• What you will do: In the entries below, which lines run from the one with "Knowing that such" through the one with "Afin d'am\'eliorer les"? Repeat exactly those, both included, and no pictures.

[Records from a data collection]

□ □ □ □

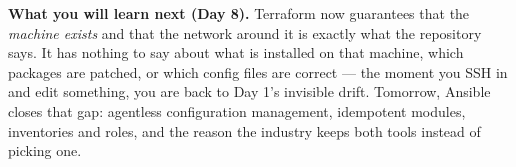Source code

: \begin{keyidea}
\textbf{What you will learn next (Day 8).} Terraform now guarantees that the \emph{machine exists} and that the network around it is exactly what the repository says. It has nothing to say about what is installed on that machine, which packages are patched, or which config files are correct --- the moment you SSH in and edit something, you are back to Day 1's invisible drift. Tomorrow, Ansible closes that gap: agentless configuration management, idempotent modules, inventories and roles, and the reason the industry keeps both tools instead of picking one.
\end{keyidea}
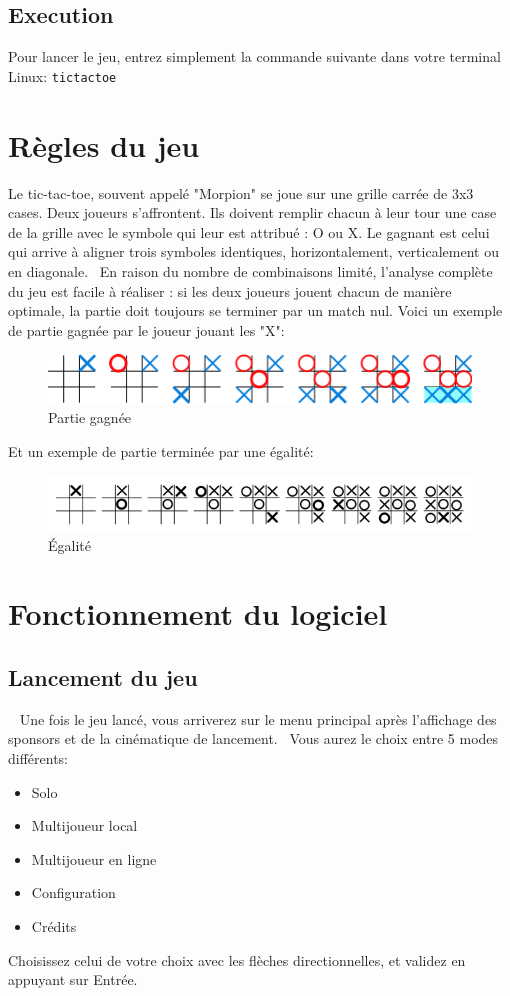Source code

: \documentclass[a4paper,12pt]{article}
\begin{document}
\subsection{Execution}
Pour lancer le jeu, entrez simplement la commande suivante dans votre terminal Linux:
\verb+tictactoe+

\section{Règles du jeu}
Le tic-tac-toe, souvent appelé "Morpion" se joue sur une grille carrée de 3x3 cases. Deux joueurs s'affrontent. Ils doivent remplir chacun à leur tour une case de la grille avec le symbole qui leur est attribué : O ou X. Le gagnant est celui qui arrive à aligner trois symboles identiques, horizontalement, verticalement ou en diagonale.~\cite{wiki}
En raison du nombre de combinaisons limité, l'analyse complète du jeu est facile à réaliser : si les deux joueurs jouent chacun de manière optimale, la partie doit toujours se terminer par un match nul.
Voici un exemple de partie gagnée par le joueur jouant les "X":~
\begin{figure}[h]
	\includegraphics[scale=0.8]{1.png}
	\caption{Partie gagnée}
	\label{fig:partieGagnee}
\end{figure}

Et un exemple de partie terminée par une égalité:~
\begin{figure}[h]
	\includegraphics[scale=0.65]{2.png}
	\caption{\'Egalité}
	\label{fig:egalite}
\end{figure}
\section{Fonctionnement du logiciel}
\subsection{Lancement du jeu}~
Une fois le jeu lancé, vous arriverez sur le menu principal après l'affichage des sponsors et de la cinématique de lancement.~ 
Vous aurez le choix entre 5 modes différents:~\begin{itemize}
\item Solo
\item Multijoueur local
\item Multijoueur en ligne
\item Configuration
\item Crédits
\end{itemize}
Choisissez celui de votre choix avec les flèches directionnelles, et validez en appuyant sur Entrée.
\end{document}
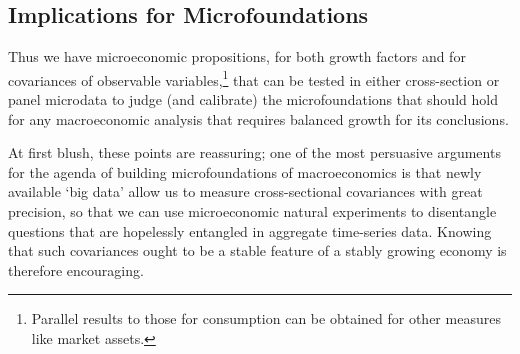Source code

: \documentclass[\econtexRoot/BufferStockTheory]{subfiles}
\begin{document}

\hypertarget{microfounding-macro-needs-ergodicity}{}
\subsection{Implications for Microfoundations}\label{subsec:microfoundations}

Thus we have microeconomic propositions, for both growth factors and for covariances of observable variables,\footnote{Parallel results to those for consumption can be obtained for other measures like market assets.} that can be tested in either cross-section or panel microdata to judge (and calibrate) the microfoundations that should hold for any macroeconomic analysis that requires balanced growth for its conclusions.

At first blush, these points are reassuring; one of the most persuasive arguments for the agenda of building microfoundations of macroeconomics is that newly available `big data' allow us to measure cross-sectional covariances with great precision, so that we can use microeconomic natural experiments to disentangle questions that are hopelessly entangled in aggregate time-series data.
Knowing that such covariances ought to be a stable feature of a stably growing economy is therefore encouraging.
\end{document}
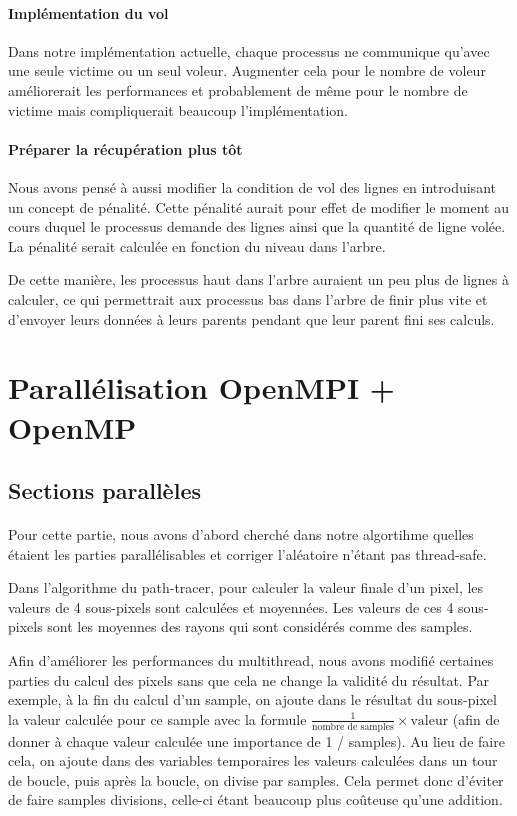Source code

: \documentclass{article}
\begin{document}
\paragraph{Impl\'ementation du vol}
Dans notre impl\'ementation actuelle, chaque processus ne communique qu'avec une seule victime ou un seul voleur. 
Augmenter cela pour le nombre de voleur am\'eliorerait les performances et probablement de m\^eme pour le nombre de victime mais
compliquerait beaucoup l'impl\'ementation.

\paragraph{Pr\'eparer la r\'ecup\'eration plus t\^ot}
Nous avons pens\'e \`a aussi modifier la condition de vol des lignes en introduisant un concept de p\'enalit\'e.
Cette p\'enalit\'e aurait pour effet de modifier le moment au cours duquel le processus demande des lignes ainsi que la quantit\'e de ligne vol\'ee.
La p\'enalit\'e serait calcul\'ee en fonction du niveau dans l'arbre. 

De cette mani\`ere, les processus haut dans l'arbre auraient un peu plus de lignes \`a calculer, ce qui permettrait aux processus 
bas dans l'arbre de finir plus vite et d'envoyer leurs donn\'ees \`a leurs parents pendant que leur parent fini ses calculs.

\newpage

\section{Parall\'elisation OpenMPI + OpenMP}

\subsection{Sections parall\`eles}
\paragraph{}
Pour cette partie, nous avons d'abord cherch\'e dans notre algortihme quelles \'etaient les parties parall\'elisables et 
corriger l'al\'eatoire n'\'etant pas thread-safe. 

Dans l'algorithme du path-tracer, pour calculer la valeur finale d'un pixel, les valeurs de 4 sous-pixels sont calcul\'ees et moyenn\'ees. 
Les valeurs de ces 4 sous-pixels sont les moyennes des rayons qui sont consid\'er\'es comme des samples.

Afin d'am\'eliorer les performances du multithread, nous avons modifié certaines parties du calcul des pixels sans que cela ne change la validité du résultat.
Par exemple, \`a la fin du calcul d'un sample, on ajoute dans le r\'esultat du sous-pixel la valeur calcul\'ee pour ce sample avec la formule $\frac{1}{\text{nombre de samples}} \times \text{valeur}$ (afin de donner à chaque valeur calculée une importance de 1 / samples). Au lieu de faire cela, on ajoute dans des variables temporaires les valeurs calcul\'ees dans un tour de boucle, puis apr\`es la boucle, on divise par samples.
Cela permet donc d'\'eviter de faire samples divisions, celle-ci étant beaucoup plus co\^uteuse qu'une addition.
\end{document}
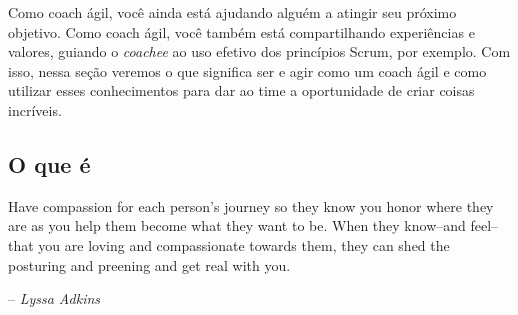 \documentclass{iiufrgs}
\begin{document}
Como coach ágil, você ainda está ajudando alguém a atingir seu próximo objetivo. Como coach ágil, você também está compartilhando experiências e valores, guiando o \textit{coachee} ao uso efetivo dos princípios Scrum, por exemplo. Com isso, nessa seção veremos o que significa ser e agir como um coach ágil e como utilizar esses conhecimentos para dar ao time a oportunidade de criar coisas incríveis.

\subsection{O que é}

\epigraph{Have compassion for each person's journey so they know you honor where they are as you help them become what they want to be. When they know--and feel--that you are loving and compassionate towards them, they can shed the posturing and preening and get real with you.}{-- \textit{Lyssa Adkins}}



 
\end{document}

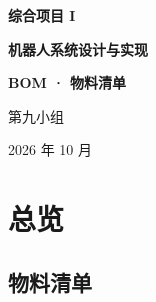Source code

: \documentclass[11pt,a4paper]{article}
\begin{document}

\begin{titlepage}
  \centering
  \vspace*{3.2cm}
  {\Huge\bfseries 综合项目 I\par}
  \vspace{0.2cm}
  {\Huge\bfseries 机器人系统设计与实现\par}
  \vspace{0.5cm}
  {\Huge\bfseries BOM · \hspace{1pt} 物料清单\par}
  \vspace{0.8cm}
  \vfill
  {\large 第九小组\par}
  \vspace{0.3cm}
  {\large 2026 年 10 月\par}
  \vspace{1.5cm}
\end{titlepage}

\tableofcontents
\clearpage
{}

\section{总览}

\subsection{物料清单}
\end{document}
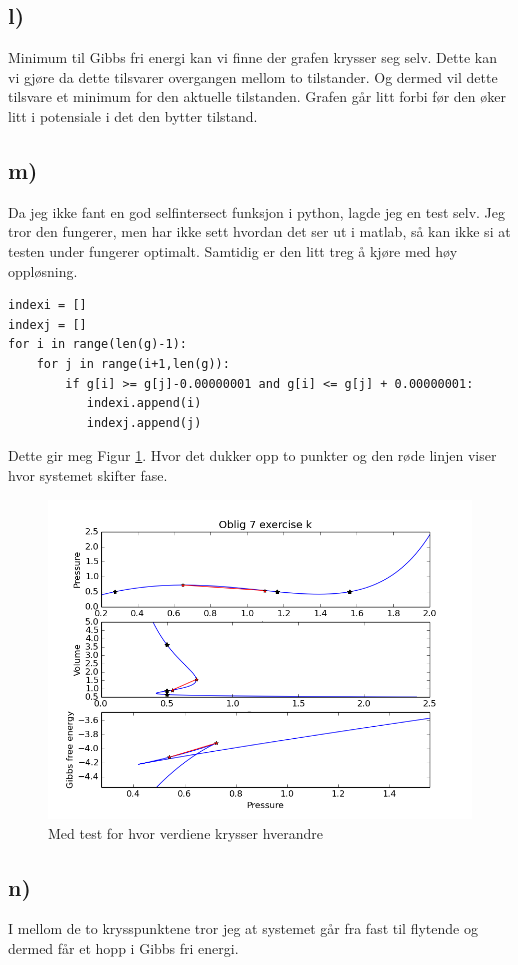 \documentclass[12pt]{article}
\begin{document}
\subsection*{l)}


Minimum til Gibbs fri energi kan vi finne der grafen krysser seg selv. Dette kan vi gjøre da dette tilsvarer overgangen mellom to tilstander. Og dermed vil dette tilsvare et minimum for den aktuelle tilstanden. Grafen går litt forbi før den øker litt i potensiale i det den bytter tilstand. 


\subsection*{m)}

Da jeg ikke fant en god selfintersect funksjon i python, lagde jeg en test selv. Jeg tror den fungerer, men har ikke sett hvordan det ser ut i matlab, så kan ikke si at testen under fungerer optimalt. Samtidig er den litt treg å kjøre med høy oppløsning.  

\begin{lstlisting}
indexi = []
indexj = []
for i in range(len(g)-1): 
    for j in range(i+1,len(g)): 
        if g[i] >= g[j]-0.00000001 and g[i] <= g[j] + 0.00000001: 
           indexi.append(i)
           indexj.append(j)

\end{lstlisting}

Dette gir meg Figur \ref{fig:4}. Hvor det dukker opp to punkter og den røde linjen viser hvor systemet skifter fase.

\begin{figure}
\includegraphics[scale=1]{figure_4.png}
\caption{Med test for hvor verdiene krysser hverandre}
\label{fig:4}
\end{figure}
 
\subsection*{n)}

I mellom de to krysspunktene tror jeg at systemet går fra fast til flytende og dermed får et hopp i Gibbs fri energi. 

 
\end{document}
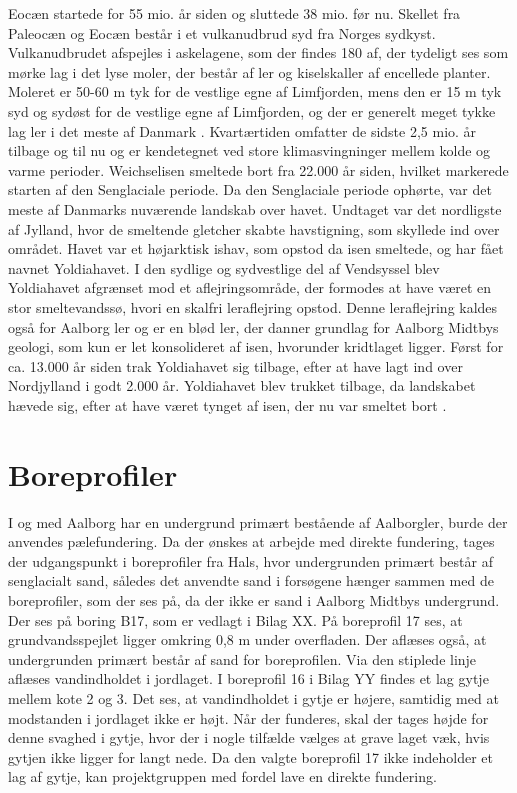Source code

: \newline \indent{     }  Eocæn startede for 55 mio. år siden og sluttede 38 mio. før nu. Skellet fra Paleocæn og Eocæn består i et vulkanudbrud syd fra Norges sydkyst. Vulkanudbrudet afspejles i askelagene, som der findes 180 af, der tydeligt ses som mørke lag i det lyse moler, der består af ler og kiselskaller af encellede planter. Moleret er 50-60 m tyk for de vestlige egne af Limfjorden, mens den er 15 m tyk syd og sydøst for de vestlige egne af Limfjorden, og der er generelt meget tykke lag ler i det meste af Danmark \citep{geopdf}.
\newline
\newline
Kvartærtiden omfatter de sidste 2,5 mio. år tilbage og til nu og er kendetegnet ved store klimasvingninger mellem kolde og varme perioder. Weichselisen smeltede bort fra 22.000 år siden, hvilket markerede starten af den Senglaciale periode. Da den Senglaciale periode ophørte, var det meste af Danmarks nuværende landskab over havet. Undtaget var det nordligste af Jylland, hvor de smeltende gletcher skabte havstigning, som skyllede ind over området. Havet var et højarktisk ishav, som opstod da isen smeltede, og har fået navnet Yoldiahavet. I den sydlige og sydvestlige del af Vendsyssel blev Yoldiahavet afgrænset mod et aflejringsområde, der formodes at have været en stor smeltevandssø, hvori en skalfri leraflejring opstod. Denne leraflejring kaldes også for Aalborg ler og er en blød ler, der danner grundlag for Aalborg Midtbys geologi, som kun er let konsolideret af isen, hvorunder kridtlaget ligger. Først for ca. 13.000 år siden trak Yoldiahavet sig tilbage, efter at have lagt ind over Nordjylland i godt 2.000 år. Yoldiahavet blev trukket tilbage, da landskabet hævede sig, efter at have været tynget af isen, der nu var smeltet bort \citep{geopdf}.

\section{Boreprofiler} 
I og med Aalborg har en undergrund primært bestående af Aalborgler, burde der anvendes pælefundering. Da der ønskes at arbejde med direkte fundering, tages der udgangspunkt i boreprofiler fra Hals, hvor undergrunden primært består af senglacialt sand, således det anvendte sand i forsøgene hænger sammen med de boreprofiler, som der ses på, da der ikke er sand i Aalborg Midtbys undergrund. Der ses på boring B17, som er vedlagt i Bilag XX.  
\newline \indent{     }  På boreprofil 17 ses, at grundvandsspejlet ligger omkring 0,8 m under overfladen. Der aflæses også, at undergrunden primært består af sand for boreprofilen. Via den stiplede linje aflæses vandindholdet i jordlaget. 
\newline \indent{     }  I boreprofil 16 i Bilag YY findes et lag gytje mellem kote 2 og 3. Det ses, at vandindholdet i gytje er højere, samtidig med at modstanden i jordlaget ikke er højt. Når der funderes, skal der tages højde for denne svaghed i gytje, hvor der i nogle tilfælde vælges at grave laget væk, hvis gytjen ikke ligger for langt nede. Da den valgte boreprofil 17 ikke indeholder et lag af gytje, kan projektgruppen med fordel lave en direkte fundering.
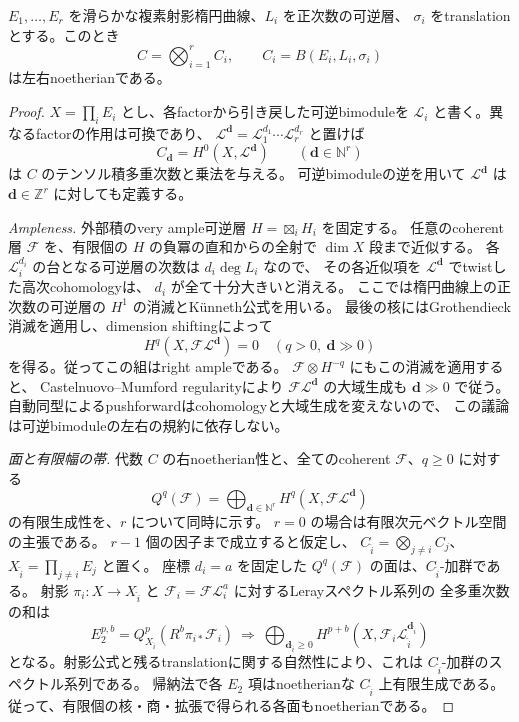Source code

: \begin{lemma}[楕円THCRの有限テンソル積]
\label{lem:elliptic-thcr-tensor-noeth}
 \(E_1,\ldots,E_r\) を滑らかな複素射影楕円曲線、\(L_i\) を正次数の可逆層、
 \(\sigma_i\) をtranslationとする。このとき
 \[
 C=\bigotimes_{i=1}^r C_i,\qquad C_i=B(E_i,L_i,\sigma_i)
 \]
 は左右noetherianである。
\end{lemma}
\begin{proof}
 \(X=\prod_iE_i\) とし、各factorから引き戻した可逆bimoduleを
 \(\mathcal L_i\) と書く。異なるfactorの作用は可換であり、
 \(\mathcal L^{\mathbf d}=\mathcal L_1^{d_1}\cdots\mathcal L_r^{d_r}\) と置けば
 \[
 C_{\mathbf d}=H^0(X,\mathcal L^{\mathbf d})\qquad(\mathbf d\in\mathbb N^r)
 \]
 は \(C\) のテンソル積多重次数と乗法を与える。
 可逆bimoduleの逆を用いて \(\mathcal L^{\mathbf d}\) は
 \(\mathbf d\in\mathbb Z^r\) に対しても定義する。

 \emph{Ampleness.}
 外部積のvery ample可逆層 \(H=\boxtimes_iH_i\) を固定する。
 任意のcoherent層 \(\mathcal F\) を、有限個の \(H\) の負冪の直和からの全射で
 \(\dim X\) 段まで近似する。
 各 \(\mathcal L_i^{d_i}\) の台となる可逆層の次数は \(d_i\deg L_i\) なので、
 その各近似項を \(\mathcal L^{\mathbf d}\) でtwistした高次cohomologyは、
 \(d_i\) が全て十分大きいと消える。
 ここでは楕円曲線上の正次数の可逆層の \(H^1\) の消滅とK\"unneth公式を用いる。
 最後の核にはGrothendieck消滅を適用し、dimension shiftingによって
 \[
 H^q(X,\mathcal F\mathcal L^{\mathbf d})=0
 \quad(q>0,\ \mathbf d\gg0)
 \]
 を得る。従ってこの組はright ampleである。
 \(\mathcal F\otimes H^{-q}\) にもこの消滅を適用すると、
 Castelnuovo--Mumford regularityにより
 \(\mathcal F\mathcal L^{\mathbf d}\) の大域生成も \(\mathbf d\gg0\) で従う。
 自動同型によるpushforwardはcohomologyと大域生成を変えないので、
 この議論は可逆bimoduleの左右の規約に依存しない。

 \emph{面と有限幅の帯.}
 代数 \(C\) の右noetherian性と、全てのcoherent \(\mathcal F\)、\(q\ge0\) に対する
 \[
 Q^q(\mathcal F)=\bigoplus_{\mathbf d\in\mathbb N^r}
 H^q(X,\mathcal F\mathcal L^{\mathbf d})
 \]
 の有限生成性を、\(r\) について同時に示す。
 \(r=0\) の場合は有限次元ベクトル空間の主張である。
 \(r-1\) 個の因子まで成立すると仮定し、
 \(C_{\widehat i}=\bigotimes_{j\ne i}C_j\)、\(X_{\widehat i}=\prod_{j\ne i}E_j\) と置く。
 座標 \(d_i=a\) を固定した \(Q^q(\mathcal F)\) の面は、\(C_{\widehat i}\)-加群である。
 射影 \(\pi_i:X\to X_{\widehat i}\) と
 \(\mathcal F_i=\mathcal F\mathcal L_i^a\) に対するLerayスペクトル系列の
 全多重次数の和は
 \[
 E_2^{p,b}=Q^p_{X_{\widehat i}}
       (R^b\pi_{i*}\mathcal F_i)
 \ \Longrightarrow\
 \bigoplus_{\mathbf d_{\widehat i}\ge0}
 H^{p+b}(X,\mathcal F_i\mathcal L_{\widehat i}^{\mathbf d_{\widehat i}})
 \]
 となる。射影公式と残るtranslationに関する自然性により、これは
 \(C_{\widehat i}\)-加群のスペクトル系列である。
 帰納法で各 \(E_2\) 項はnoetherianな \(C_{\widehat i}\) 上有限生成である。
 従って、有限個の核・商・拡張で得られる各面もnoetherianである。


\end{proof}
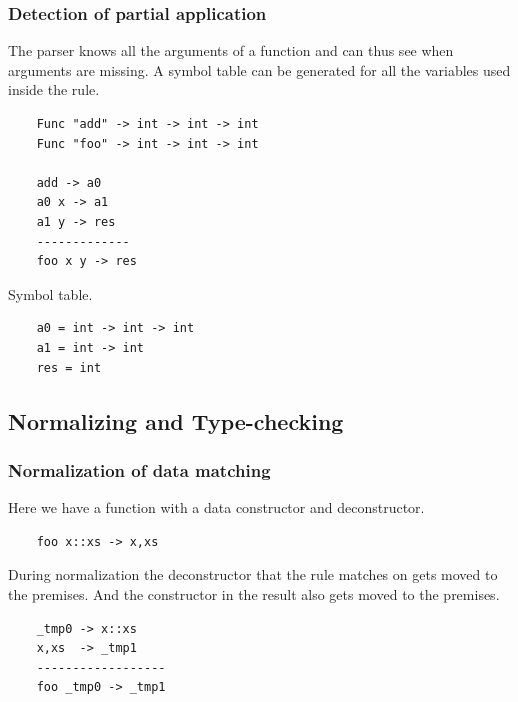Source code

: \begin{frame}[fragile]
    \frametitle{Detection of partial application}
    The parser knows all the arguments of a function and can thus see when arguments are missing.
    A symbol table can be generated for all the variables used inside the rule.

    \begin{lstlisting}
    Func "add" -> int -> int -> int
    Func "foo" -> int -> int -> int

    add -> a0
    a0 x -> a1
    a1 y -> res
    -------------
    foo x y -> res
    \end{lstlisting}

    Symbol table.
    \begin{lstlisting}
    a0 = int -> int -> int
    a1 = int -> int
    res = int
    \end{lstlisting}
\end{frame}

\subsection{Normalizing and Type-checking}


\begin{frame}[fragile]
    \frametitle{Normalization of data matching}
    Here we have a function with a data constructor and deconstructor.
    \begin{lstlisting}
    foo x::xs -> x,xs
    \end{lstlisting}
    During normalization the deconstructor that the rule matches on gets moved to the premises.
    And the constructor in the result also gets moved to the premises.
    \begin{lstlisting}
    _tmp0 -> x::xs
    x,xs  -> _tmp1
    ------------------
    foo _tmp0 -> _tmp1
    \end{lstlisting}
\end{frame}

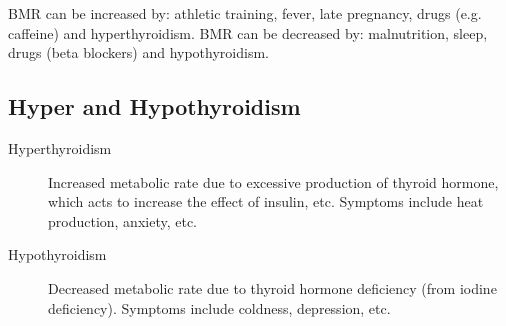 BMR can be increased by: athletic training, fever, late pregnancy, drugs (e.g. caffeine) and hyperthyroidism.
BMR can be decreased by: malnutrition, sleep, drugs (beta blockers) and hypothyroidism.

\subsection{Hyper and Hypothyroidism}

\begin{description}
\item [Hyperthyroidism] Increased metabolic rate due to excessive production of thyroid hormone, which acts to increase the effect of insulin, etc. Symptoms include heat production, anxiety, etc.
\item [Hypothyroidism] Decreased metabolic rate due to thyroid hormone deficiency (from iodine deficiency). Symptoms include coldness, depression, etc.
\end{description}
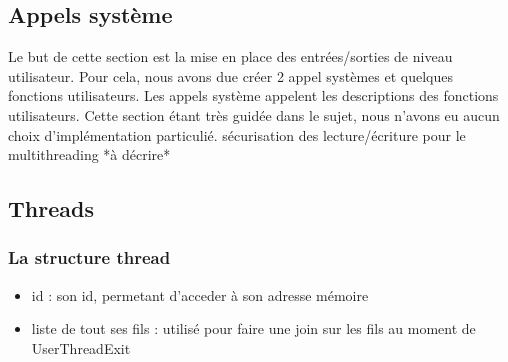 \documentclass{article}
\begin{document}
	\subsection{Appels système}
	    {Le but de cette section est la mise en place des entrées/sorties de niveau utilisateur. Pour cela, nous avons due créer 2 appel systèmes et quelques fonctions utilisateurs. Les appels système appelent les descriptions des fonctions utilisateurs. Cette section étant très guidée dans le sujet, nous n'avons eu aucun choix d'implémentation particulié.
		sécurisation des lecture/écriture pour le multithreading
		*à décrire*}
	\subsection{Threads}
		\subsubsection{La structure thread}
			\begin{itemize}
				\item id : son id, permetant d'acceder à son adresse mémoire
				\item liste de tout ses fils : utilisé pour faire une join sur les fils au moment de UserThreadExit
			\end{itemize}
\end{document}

□ □ □ □

• Output of the exercise:
Knowing that such covariances ought to be a stable feature of a stably growing economy is therefore encouraging.
\end{document}
Source code

: \documentclass{article}
\begin{document}
\paragraph{Impl\'ementation du vol}
Dans notre impl\'ementation actuelle, chaque processus ne communique qu'avec une seule victime ou un seul voleur. 
Augmenter cela pour le nombre de voleur am\'eliorerait les performances et probablement de m\^eme pour le nombre de victime mais
compliquerait beaucoup l'impl\'ementation.

\paragraph{Pr\'eparer la r\'ecup\'eration plus t\^ot}
Nous avons pens\'e \`a aussi modifier la condition de vol des lignes en introduisant un concept de p\'enalit\'e.
Cette p\'enalit\'e aurait pour effet de modifier le moment au cours duquel le processus demande des lignes ainsi que la quantit\'e de ligne vol\'ee.
La p\'enalit\'e serait calcul\'ee en fonction du niveau dans l'arbre. 

De cette mani\`ere, les processus haut dans l'arbre auraient un peu plus de lignes \`a calculer, ce qui permettrait aux processus 
bas dans l'arbre de finir plus vite et d'envoyer leurs donn\'ees \`a leurs parents pendant que leur parent fini ses calculs.

\newpage

\section{Parall\'elisation OpenMPI + OpenMP}

\subsection{Sections parall\`eles}
\paragraph{}
Pour cette partie, nous avons d'abord cherch\'e dans notre algortihme quelles \'etaient les parties parall\'elisables et 
corriger l'al\'eatoire n'\'etant pas thread-safe. 

Dans l'algorithme du path-tracer, pour calculer la valeur finale d'un pixel, les valeurs de 4 sous-pixels sont calcul\'ees et moyenn\'ees. 
Les valeurs de ces 4 sous-pixels sont les moyennes des rayons qui sont consid\'er\'es comme des samples.

Afin d'am\'eliorer les performances du multithread, nous avons modifié certaines parties du calcul des pixels sans que cela ne change la validité du résultat.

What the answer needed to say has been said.